Les apôtres et les anciens de l’Église examinent la question. Les deux porte-parole, Pierre pour les apôtres et Jacques pour les anciens3, ont des interventions complémentaires à l’issue du débat.

Pierre a vécu une expérience essentielle chez Corneille et l’Église de Jérusalem a déjà reconnu dans cet événement un tournant. Dieu lui-même a témoigné qu’il accepte les non-Juifs qui croient en Jésus et qu’il le fait uniquement sur la base de leur foi en l’oeuvre du Christ. Il n’a pas exigé qu’ils soient circoncis pour leur donner son Esprit.

Jacques approuve la déclaration de Pierre qu’il considère comme conforme aux paroles des prophètes. Le but est de trouver un socle commun qui permettra aux chrétiens d’origines diverses de se fréquenter et se connaître, pour s’aimer plutôt que se déchirer. La tâche de Jacques n’est pas facile. Il doit rassurer les chrétiens d’origine juive sans décourager ceux d’origine païenne. Il ne peut être ajouté la circoncision à la foi comme moyen de salut.

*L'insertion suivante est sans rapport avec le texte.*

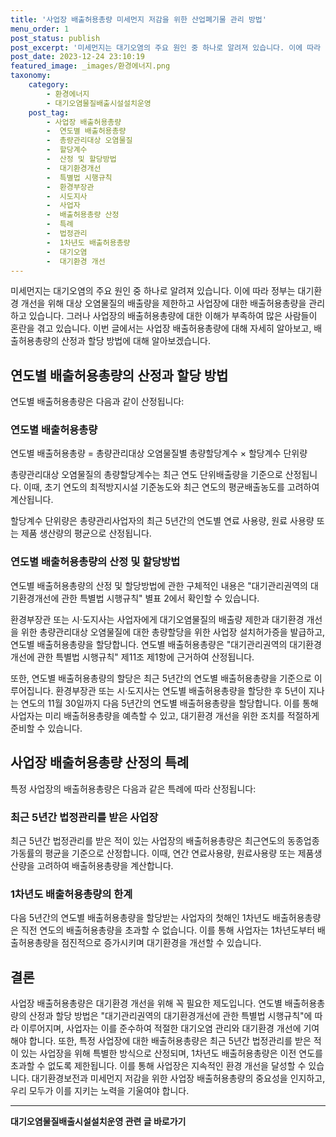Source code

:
 ```yaml
---
title: '사업장 배출허용총량 미세먼지 저감을 위한 산업폐기물 관리 방법'
menu_order: 1
post_status: publish
post_excerpt: '미세먼지는 대기오염의 주요 원인 중 하나로 알려져 있습니다. 이에 따라 정부는 대기환경 개선을 위해 대상 오염물질의 배출량을 제한하고 사업장에 대한 배출허용총량을 관리하고 있습니다. 그러나 사업장의 배출허용총량에 대한 이해가 부족하여 많은 사람들이 혼란을 겪고 있습니다. 이번 글에서는 사업장 배출허용총량에 대해 자세히 알아보고, 배출허용총량의 산정과 할당 방법에 대해 알아보겠습니다.'
post_date: 2023-12-24 23:10:19
featured_image: _images/환경에너지.png
taxonomy:
    category:
        - 환경에너지
        - 대기오염물질배출시설설치운영
    post_tag:
        - 사업장 배출허용총량
        -  연도별 배출허용총량
        -  총량관리대상 오염물질
        -  할당계수
        -  산정 및 할당방법
        -  대기환경개선
        -  특별법 시행규칙
        -  환경부장관
        -  시도지사
        -  사업자
        -  배출허용총량 산정
        -  특례
        -  법정관리
        -  1차년도 배출허용총량
        -  대기오염
        -  대기환경 개선
---
```



미세먼지는 대기오염의 주요 원인 중 하나로 알려져 있습니다. 이에 따라 정부는 대기환경 개선을 위해 대상 오염물질의 배출량을 제한하고 사업장에 대한 배출허용총량을 관리하고 있습니다. 그러나 사업장의 배출허용총량에 대한 이해가 부족하여 많은 사람들이 혼란을 겪고 있습니다. 이번 글에서는 사업장 배출허용총량에 대해 자세히 알아보고, 배출허용총량의 산정과 할당 방법에 대해 알아보겠습니다.

## 연도별 배출허용총량의 산정과 할당 방법

연도별 배출허용총량은 다음과 같이 산정됩니다:

### 연도별 배출허용총량

연도별 배출허용총량 = 총량관리대상 오염물질별 총량할당계수 × 할당계수 단위량

총량관리대상 오염물질의 총량할당계수는 최근 연도 단위배출량을 기준으로 산정됩니다. 이때, 초기 연도의 최적방지시설 기준농도와 최근 연도의 평균배출농도를 고려하여 계산됩니다. 

할당계수 단위량은 총량관리사업자의 최근 5년간의 연도별 연료 사용량, 원료 사용량 또는 제품 생산량의 평균으로 산정됩니다.


### 연도별 배출허용총량의 산정 및 할당방법

연도별 배출허용총량의 산정 및 할당방법에 관한 구체적인 내용은 "대기관리권역의 대기환경개선에 관한 특별법 시행규칙" 별표 2에서 확인할 수 있습니다.

환경부장관 또는 시·도지사는 사업자에게 대기오염물질의 배출량 제한과 대기환경 개선을 위한 총량관리대상 오염물질에 대한 총량할당을 위한 사업장 설치허가증을 발급하고, 연도별 배출허용총량을 할당합니다. 연도별 배출허용총량은 "대기관리권역의 대기환경개선에 관한 특별법 시행규칙" 제11조 제1항에 근거하여 산정됩니다.

또한, 연도별 배출허용총량의 할당은 최근 5년간의 연도별 배출허용총량을 기준으로 이루어집니다. 환경부장관 또는 시·도지사는 연도별 배출허용총량을 할당한 후 5년이 지나는 연도의 11월 30일까지 다음 5년간의 연도별 배출허용총량을 할당합니다. 이를 통해 사업자는 미리 배출허용총량을 예측할 수 있고, 대기환경 개선을 위한 조치를 적절하게 준비할 수 있습니다.


## 사업장 배출허용총량 산정의 특례

특정 사업장의 배출허용총량은 다음과 같은 특례에 따라 산정됩니다:

### 최근 5년간 법정관리를 받은 사업장

최근 5년간 법정관리를 받은 적이 있는 사업장의 배출허용총량은 최근연도의 동종업종 가동률의 평균을 기준으로 산정합니다. 이때, 연간 연료사용량, 원료사용량 또는 제품생산량을 고려하여 배출허용총량을 계산합니다.

### 1차년도 배출허용총량의 한계

다음 5년간의 연도별 배출허용총량을 할당받는 사업자의 첫해인 1차년도 배출허용총량은 직전 연도의 배출허용총량을 초과할 수 없습니다. 이를 통해 사업자는 1차년도부터 배출허용총량을 점진적으로 증가시키며 대기환경을 개선할 수 있습니다.


## 결론

사업장 배출허용총량은 대기환경 개선을 위해 꼭 필요한 제도입니다. 연도별 배출허용총량의 산정과 할당 방법은 "대기관리권역의 대기환경개선에 관한 특별법 시행규칙"에 따라 이루어지며, 사업자는 이를 준수하여 적절한 대기오염 관리와 대기환경 개선에 기여해야 합니다. 또한, 특정 사업장에 대한 배출허용총량은 최근 5년간 법정관리를 받은 적이 있는 사업장을 위해 특별한 방식으로 산정되며, 1차년도 배출허용총량은 이전 연도를 초과할 수 없도록 제한됩니다. 이를 통해 사업장은 지속적인 환경 개선을 달성할 수 있습니다. 대기환경보전과 미세먼지 저감을 위한 사업장 배출허용총량의 중요성을 인지하고, 우리 모두가 이를 지키는 노력을 기울여야 합니다.
<!-- wp:separator -->
<hr class="wp-block-separator has-alpha-channel-opacity"/>
<!-- /wp:separator -->

<!-- wp:group {"backgroundColor":"base","layout":{"type":"constrained"}} -->
<div class="wp-block-group has-base-background-color has-background"><!-- wp:paragraph {"align":"center","fontSize":"medium"} -->
<p class="has-text-align-center has-large-font-size"><strong>대기오염물질배출시설설치운영 관련 글 바로가기</strong></p>
<!-- /wp:paragraph -->


<!-- wp:latest-posts
{"categories":[{"id":35038,"count":19,"description":"","link":"https://uknowlaw.com/category/%eb%8c%80%ea%b8%b0%ec%98%a4%ec%97%bc%eb%ac%bc%ec%a7%88%eb%b0%b0%ec%b6%9c%ec%8b%9c%ec%84%a4%ec%84%a4%ec%b9%98%ec%9a%b4%ec%98%81/","name":"대기오염물질배출시설설치운영","slug":"대기오염물질배출시설설치운영","taxonomy":"category","parent":0,"meta":[],"_links":{"self":[{"href":"https://uknowlaw.com/wp-json/wp/v2/categories/35038"}],"collection":[{"href":"https://uknowlaw.com/wp-json/wp/v2/categories"}],"about":[{"href":"https://uknowlaw.com/wp-json/wp/v2/taxonomies/category"}],"wp:post_type":[{"href":"https://uknowlaw.com/wp-json/wp/v2/posts?categories=35038"}],"curies":[{"name":"wp","href":"https://api.w.org/{rel}","templated":true}]}}],"postsToShow":100,"excerptLength":28,"postLayout":"grid","columns":2,"featuredImageAlign":"left","featuredImageSizeSlug":"large","fontSize":"small"} /--></div>
<!-- /wp:group -->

Et à cette fin, avec beaucoup de sagesse, Jacques va placer la discussion sur le terrain de la Parole de Dieu qui doit être un « terrain d’entente ». Il est d’accord avec Pierre qu’il n’y a aucune raison d’exiger que les païens qui se convertissent à Dieu soient circoncis et vivent comme des Juifs. Ce n’est pas nécessaire à leur salut, ce n’est pas utile pour leur marche chrétienne. L’unité chrétienne ne se construira pas sur une loi, encore moins sur un catalogue d’interdictions, mais sur la seigneurie de Christ reconnue et vécue par tous. Le seul joug légitime est ce joug aisé et ce fardeau léger que Christ propose. Ainsi Pierre et Jacques tranchent en faveur de Paul.

 

jerusalemLa consultation de Jérusalem a voulu éviter l’apparition d’Églises « judéo-chrétiennes » à côté d’Églises « pagano-chrétiennes ». Christ n’est pas divisé. Il en allait du témoignage vécu des chrétiens devant un monde critique et hostile.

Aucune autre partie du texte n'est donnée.